_WHAT NEEDS TO BE DONE_
If a line of the material holds the string "lpSum", please copy it.

_RECORD EXTRACTS_
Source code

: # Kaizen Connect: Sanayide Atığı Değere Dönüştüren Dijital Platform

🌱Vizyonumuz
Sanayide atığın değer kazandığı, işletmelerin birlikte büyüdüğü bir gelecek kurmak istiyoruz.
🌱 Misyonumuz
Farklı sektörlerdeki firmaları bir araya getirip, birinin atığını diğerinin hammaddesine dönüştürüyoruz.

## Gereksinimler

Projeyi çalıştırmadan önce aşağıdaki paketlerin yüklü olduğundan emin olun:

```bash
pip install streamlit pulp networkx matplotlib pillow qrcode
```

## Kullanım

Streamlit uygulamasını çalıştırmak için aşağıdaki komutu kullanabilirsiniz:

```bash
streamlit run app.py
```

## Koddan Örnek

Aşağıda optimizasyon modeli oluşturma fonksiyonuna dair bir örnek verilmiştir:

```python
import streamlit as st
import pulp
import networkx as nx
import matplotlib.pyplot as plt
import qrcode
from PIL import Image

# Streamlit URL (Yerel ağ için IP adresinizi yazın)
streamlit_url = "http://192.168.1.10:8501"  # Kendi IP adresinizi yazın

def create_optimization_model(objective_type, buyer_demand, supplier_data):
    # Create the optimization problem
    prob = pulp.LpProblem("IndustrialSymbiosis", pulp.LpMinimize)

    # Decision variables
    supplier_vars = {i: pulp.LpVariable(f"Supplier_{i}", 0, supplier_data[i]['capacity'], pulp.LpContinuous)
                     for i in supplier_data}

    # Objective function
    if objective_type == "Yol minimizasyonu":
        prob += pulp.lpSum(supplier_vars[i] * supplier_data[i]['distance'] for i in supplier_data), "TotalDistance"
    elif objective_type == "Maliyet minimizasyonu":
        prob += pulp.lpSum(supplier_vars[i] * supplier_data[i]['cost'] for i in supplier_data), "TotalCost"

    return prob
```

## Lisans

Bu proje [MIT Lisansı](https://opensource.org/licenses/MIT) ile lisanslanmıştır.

---

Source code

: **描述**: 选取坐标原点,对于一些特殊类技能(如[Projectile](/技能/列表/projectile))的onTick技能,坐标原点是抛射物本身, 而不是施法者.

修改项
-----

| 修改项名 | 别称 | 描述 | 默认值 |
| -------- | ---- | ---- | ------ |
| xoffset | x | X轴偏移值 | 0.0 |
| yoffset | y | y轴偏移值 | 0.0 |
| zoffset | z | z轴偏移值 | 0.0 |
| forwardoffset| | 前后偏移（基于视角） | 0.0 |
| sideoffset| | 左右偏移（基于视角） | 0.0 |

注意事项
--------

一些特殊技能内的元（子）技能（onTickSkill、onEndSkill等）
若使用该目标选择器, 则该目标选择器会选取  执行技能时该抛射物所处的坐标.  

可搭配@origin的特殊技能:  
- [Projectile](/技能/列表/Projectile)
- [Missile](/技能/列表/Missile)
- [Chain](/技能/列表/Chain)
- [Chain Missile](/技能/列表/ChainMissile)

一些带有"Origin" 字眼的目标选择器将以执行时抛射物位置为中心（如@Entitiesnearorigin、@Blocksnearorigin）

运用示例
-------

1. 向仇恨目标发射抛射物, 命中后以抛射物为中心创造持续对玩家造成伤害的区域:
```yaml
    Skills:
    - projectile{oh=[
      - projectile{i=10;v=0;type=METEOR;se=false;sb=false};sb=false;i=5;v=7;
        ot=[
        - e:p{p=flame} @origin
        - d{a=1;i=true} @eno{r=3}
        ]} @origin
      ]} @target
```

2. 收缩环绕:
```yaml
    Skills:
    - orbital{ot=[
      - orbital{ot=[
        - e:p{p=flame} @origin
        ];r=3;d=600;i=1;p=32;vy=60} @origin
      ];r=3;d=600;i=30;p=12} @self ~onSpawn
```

_SOLUTION TO THIS EXERCISE_
        prob += pulp.lpSum(supplier_vars[i] * supplier_data[i]['distance'] for i in supplier_data), "TotalDistance"
        prob += pulp.lpSum(supplier_vars[i] * supplier_data[i]['cost'] for i in supplier_data), "TotalCost"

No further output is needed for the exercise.